Bennie Rosato the founder of the Rosato & DiNunzio law firm hides her big heart beneath her tough-as-nails exterior and she doesn't like to fail. Now, a case from her past shows her how differently things might have turned out in Lisa Scottoline's New York Times bestseller, Corrupted.
Thirteen years ago, Bennie Rosato took on Jason Lefkavick, a twelve-year-old boy who was sent to a juvenile detention center after fighting a class bully. Bennie couldn't free Jason, and to this day it's the case that haunts her. Jason has grown up in and out of juvenile prison, and his adulthood hasn't been any easier. Bennie no longer represents those accused of murder, but when Jason is indicted for killing the same bully he fought with as a kid, she sees no choice but to represent him. She doesn't know whether or not to believe his claims of innocence, but she knows she owes him for past failures-of the law, of the juvenile justice system, and of herself.
Forced to relive the darkest period of her life, Bennie will do everything in her power to get the truth, and justice.

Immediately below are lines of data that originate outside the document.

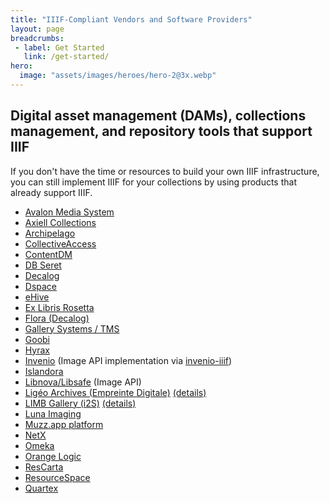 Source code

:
 ```yaml
---
title: "IIIF-Compliant Vendors and Software Providers"
layout: page
breadcrumbs:
 - label: Get Started
   link: /get-started/
hero:
  image: "assets/images/heroes/hero-2@3x.webp"
---
```


## Digital asset management (DAMs), collections management, and repository tools that support IIIF

If you don't have the time or resources to build your own IIIF infrastructure, you can still implement IIIF for your collections by using products that already support IIIF.

 - [Avalon Media System](https://www.avalonmediasystem.org/)
 - [Axiell Collections](https://www.axiell.com/solutions/product/axiell-collections/)
 - [Archipelago](https://archipelago.nyc/)
 - [CollectiveAccess](https://collectiveaccess.org)
 - [ContentDM](https://www.oclc.org/en/contentdm/iiif.html)
 - [DB Seret](https://www.dbseret.com/iiif)
 - [Decalog](https://www.decalog.net/)
 - [Dspace](https://duraspace.org/dspace/)
 - [eHive](https://ehive.com/)
 - [Ex Libris Rosetta](https://knowledge.exlibrisgroup.com/Rosetta/Training/What's_New_Videos/Rosetta_5-3)
 - [Flora (Decalog)](https://flora.decalog.net/flora-logiciel-gestion-de-collections/)
 - [Gallery Systems / TMS](https://www.gallerysystems.com/international-image-interoperability-framework-iiif/)
 - [Goobi](https://goobi.io)
 - [Hyrax](https://hyrax.samvera.org/)
 - [Invenio](https://invenio-software.org/products/framework/) (Image API implementation via [invenio-iiif](https://github.com/inveniosoftware/invenio-iiif))
 - [Islandora](https://islandora.github.io/documentation/user-documentation/iiif/)
 - [Libnova/Libsafe](https://www.libnova.com/) (Image API)
 - [Ligéo Archives (Empreinte Digitale)](https://www.ligeo-archives.com) [(details)](https://www.ligeo-archives.com/actualites/lire/de-nouveaux-venus-et-l-arrivee-de-monocle-votre-nouvelle-visionneuse/129/page:2/n:143)
 - [LIMB Gallery (i2S)](https://www.i2s.fr) [(details)](https://www.i2s.fr/fr/numerisation-patrimoniale/solutions-logicielles-limb/limb-gallery)
 - [Luna Imaging](http://www.lunaimaging.com/iiif)
 - [Muzz.app platform](https://muzz.app)
 - [NetX](https://www.netx.net/)
 - [Omeka](https://omeka.org/s/)
 - [Orange Logic](https://www.orangelogic.com/)
 - [ResCarta](https://rescarta.org/)
 - [ResourceSpace](https://www.resourcespace.com/knowledge-base/api/iiif)
 - [Quartex](https://www.quartexcollections.com/)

Edgar-winner Scottoline's lackluster 14th Rosato and DiNunzio novel (after 2014's Betrayed) focuses on law firm founder Bennie Rosato. In 2002, a panic-stricken father from Mountaintop, Pa., hires the Philadelphia lawyer to appeal his 12-year-old son's juvenile conviction. Jason Lefkavick shoved bully Richie Grusini, and both boys have been incarcerated. In the Poconos town, Bennie discovers rights violations and judicial corruption and becomes involved with Declan Mitchell, Richie's uncle. When Jason's father learns of the relationship, he fires Bennie and drops the appeal; then Declan ends the affair. Thirteen years later, Bennie receives a desperate call from Jason, who's being charged with Richie's murder but insists he's been framed. Guilt-stricken, she agrees to represent him, even though she doesn't believe his story. Bennie's uncharacteristically unprofessional affair with Declan strains credibility, especially when she's utterly blindsided by the repercussions. The surprise courtroom twist lacks punch, and a predictable ending may satisfy series fans but is unlikely to win new readers. Author tour.